▼

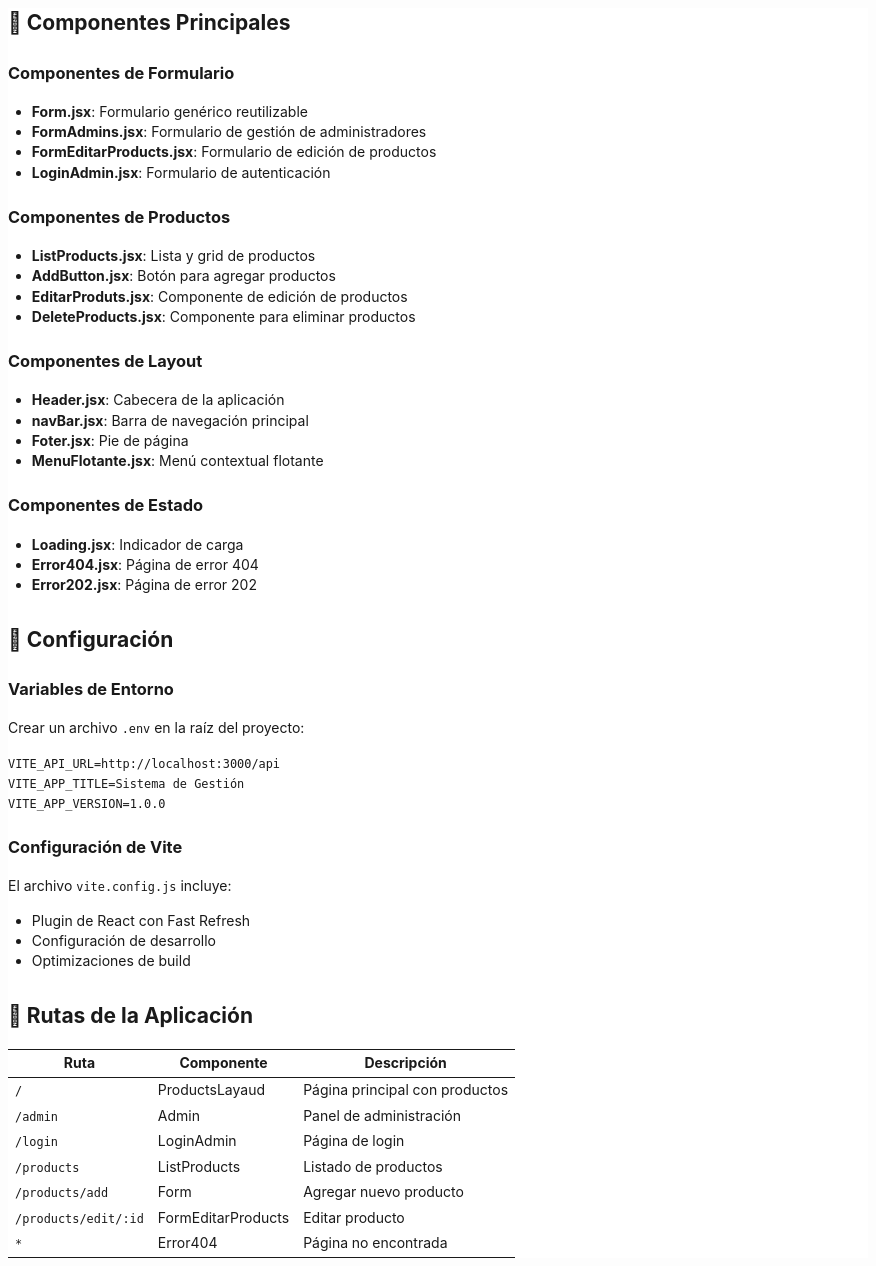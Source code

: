 ## 🎨 Componentes Principales

### Componentes de Formulario
- **Form.jsx**: Formulario genérico reutilizable
- **FormAdmins.jsx**: Formulario de gestión de administradores
- **FormEditarProducts.jsx**: Formulario de edición de productos
- **LoginAdmin.jsx**: Formulario de autenticación

### Componentes de Productos
- **ListProducts.jsx**: Lista y grid de productos
- **AddButton.jsx**: Botón para agregar productos
- **EditarProduts.jsx**: Componente de edición de productos
- **DeleteProducts.jsx**: Componente para eliminar productos

### Componentes de Layout
- **Header.jsx**: Cabecera de la aplicación
- **navBar.jsx**: Barra de navegación principal
- **Foter.jsx**: Pie de página
- **MenuFlotante.jsx**: Menú contextual flotante

### Componentes de Estado
- **Loading.jsx**: Indicador de carga
- **Error404.jsx**: Página de error 404
- **Error202.jsx**: Página de error 202

## 🔧 Configuración

### Variables de Entorno

Crear un archivo `.env` en la raíz del proyecto:
```env
VITE_API_URL=http://localhost:3000/api
VITE_APP_TITLE=Sistema de Gestión
VITE_APP_VERSION=1.0.0
```

### Configuración de Vite

El archivo `vite.config.js` incluye:
- Plugin de React con Fast Refresh
- Configuración de desarrollo
- Optimizaciones de build

## 🎯 Rutas de la Aplicación

| Ruta | Componente | Descripción |
|------|------------|-------------|
| `/` | ProductsLayaud | Página principal con productos |
| `/admin` | Admin | Panel de administración |
| `/login` | LoginAdmin | Página de login |
| `/products` | ListProducts | Listado de productos |
| `/products/add` | Form | Agregar nuevo producto |
| `/products/edit/:id` | FormEditarProducts | Editar producto |
| `*` | Error404 | Página no encontrada |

▲

**EXERCISE AIM:** Only lines containing the string "edición" belong in the answer; find them in the data above and copy them.

**RESPONSE AREA:**
- **FormEditarProducts.jsx**: Formulario de edición de productos
- **EditarProduts.jsx**: Componente de edición de productos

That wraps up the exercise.